Oh come on... They're only down by 6 thus far, and I still have hope for this game... thus far


----------



## Jet (Jul 1, 2005)

Stack with the and 1. Very nice play.


----------



## croco (Feb 14, 2005)

Jet said:


> Stack with the and 1. Very nice play.


I'm still shocked that he made that shot.


----------



## VeN (May 10, 2005)

croco said:


> I'm still shocked that he made that shot.


hell even stack is


----------



## VeN (May 10, 2005)

game


----------



## croco (Feb 14, 2005)

What happened to Damp ? He was a beast only one or two months ago, now he is back to sucking.


----------



## VeN (May 10, 2005)

fluoride?


----------



## VeN (May 10, 2005)

ok, well cant watch anymore


----------



## croco (Feb 14, 2005)

I'm just watching because it's the last game of this group.


----------



## Jet (Jul 1, 2005)

For all we know, it's the last game for Stack, Howard, Jet, Kidd and Nowitzki as a Mav player... At this point in time, I'd almost be ok with it.


----------



## nanoBeast (Oct 16, 2005)

Even when I am trying to root for Dirk, he makes it terribly hard by flailing his arms and flopping.

That flop of his at the end of half was just as embarrassing as the one he had earlier in the series.


----------



## Dragnsmke1 (Jul 29, 2002)

remember when in times like these we knew a rain of 3's was about to happen...there is nothing about this team that even suggests that they can beat NO...they look old, crippled and in over there heads...the loss of Devin Harris may be the single greatest mistake of the Cuban era...sadly the coaching of Avery was hidden and Devin was wrongly blamed...why the **** would you take the suggestions of a disgruntled ex coach and hire a coach who just recently was a bitter rival and now has been operating as a secret agent?!


----------



## nickrock23 (Mar 28, 2004)

Jet said:


> I MISS DEVINNNNNNN!!!
> 
> Bring him back.

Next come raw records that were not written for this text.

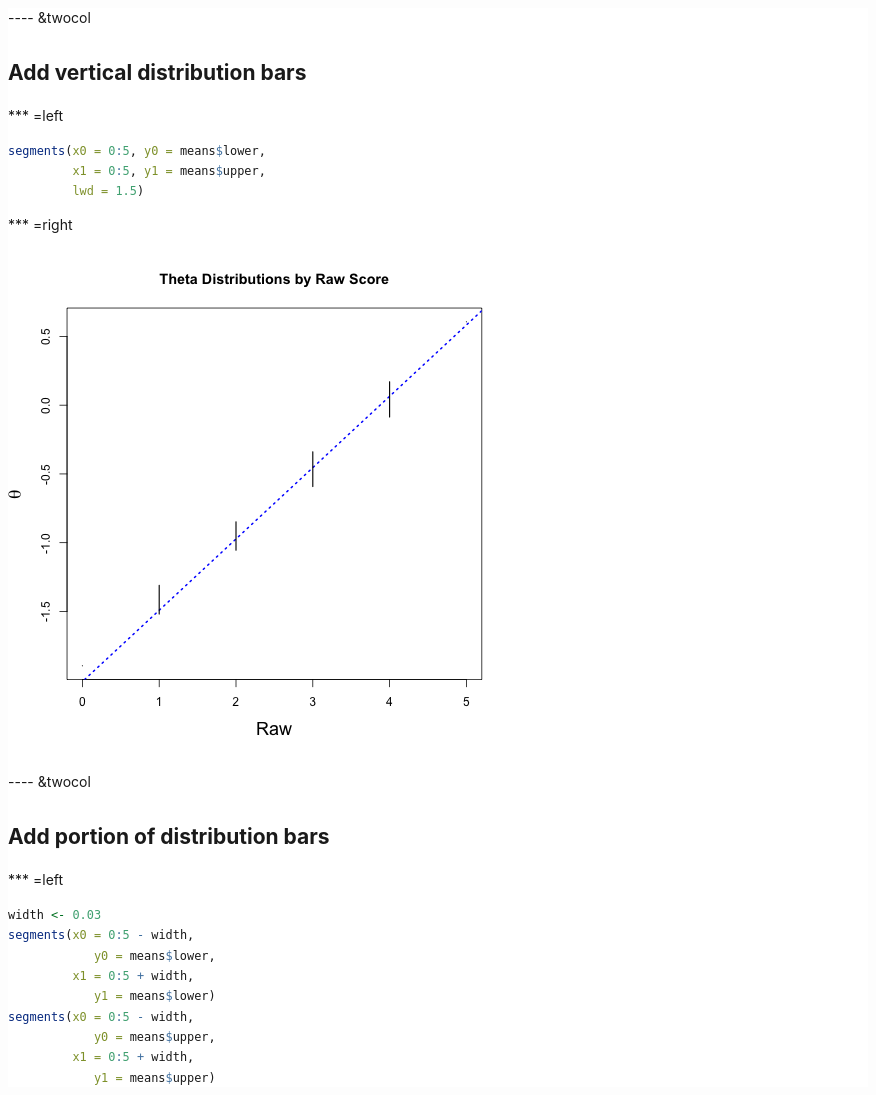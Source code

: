 ---- &twocol
## Add vertical distribution bars

*** =left


```r
segments(x0 = 0:5, y0 = means$lower, 
	     x1 = 0:5, y1 = means$upper,
	     lwd = 1.5)
```

*** =right

![plot of chunk unnamed-chunk-60](assets/fig/unnamed-chunk-60-1.png) 


---- &twocol
## Add portion of distribution bars

*** =left


```r
width <- 0.03
segments(x0 = 0:5 - width, 
			y0 = means$lower, 
	     x1 = 0:5 + width, 
	     	y1 = means$lower)
segments(x0 = 0:5 - width, 
			y0 = means$upper, 
		 x1 = 0:5 + width, 
		 	y1 = means$upper)
```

Josh for Devin, straight up.
> 
> Oh, I also miss the Mavs winning the WCF


yeah so you can have 5 guys that can't defend instead of 4. 

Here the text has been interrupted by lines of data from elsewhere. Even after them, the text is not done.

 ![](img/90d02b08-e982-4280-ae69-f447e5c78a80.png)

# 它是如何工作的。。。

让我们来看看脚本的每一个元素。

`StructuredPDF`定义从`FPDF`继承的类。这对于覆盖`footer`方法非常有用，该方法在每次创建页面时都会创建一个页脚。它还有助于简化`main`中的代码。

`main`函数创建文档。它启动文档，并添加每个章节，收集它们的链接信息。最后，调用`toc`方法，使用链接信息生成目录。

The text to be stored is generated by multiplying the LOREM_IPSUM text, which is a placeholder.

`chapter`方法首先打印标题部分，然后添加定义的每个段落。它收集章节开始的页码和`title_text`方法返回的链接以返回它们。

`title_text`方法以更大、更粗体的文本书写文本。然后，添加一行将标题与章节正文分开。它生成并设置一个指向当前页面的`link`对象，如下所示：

how about terry/stack for marq daniels


----------



## croco (Feb 14, 2005)

I'm not sure if the result would have been different with Devin, but the trade was definitely a huge mistake, mostly because of the two draft picks.


----------



## nickrock23 (Mar 28, 2004)

croco said:


> I'm not sure if the result would have been different with Devin, but the trade was definitely a huge mistake, mostly because of the two draft picks.


you guys have dirk and kidd to build around, thats a great start. bass is a nice player. allen can score off the bench, and he isnt a bad defender. you obviously gotta dump stack and terry and get guys that can defend the 2 and 3. i like howard but he should be moved also. fire avery too.


----------



## croco (Feb 14, 2005)

nickrock23 said:


> you guys have dirk and kidd to build around, thats a great start. bass is a nice player. allen can score off the bench, and he isnt a bad defender. you obviously gotta dump stack and terry and get guys that can defend the 2 and 3. i like howard but he should be moved also. fire avery too.

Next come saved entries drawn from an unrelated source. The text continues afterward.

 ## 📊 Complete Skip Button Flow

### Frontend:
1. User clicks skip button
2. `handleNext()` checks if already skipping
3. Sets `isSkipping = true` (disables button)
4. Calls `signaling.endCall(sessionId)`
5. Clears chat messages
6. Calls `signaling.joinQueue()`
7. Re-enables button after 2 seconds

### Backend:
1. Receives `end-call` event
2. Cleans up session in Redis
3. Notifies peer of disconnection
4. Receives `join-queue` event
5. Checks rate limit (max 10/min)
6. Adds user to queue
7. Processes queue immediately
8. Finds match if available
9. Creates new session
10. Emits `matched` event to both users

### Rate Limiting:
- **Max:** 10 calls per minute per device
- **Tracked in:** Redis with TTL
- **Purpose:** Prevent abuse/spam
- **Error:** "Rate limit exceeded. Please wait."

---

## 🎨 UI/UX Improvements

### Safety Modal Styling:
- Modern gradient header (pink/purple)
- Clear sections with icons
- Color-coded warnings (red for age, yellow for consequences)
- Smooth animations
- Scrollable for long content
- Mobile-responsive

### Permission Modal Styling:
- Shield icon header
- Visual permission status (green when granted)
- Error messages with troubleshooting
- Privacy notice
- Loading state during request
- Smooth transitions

Kidd is 35 and washed-up, there is nothing great about him other than his paycheck.


----------



## croco (Feb 14, 2005)

The last 12 minutes of this team are about to begin ...


----------



## VeN (May 10, 2005)

say goodbye to the mavs are you know them


----------



## croco (Feb 14, 2005)

VeN said:


> say goodbye to the mavs are you know them


Hopefully, it's about time.


----------



## nanoBeast (Oct 16, 2005)




----------



## VeN (May 10, 2005)

nanoBeast said:


>


lol yea another person i was against, did he even play?!


----------



## Jet (Jul 1, 2005)

I honestly would have rather seen them lose by 17 than 5. It was a valiant comeback but...


----------



## nanoBeast (Oct 16, 2005)

VeN said:


> lol yea another person i was against, did he even play?!


No. But he did step onto the court during an altercation.

Which means he will be suspended for the next game.


----------



## VeN (May 10, 2005)

LOL incredible either way


----------



## VeN (May 10, 2005)

Jet said:


> I honestly would have rather seen them lose by 17 than 5. It was a valiant comeback but...


you know, in a way i agree.. it sucks that everyone in the world knew that NO was gonna win tonight, because the mavs dont have the guts to win.


----------



## Jet (Jul 1, 2005)

Games like this make me glad to be a Mavs fan:

http://www.youtube.com/watch?v=1OmE3B-s8ow

http://www.youtube.com/watch?v=4Vy0kI4SMvo&feature=related

I want the games like this back.

A quick note on this game... I really loved the effort those guys showed in the last 5 minutes, although I don't love the fact that Bass was not in the game and Stackhouse was... but nevertheless Devean George went out there and it looked like he really cared. He pretty much brought the team back into contending area and then everyone else started to join in. (Except Stack) It was almost inspiring, but then again, it just made the loss more heartbreaking.


----------



## VeN (May 10, 2005)

sad when devean george and brandon bass are the only ones showing some guts in a game for their season


----------



## Jet (Jul 1, 2005)

nickrock23 said:


> yeah so you can have 5 guys that can't defend instead of 4.
> 
> how about terry/stack for marq daniels


Haha, no. I'm not that in love with Marquis anymore.


----------



## VeN (May 10, 2005)

http://www.youtube.com/watch?v=4Vy0kI4SMvo

what happened to that dirk? the one that took the ball, looked adversity in the eye and dropped 50... went from that to "taking what they give me"


----------



## croco (Feb 14, 2005)

VeN said:


> http://www.youtube.com/watch?v=4Vy0kI4SMvo
> 
> what happened to that dirk? the one that took the ball, looked adversity in the eye and dropped 50... went from that to "taking what they give me"


Although he has played well in this series I have to agree, like I said a couple of days ago something is missing.


----------



## nickrock23 (Mar 28, 2004)

croco said:


> Kidd is 35 and washed-up, there is nothing great about him other than his paycheck.


thats what they said about shaq when we got him, and the first year we didn't win the east people questioned the trade. most trades dont work right away. kidd is still one of the best pg's ever and he can defend. you have a 3 year window. a great team is usually a nice mixture of youth and veterans. the problem is obvious, you have to get rid of the guys who either only care about scoring or are only capable of scoring. you need guys who will move like a jet on defense as well as offense. tellin you


----------



## croco (Feb 14, 2005)

It doesn't matter what Kidd did before, Magic is also one of the best point guards ever and he couldn't help us either because he is past his prime, same with Kidd. He cannot defend point guards anymore and he is 35, the situation is not comparable to the one of Shaq, not even close. Stop living in the past.


----------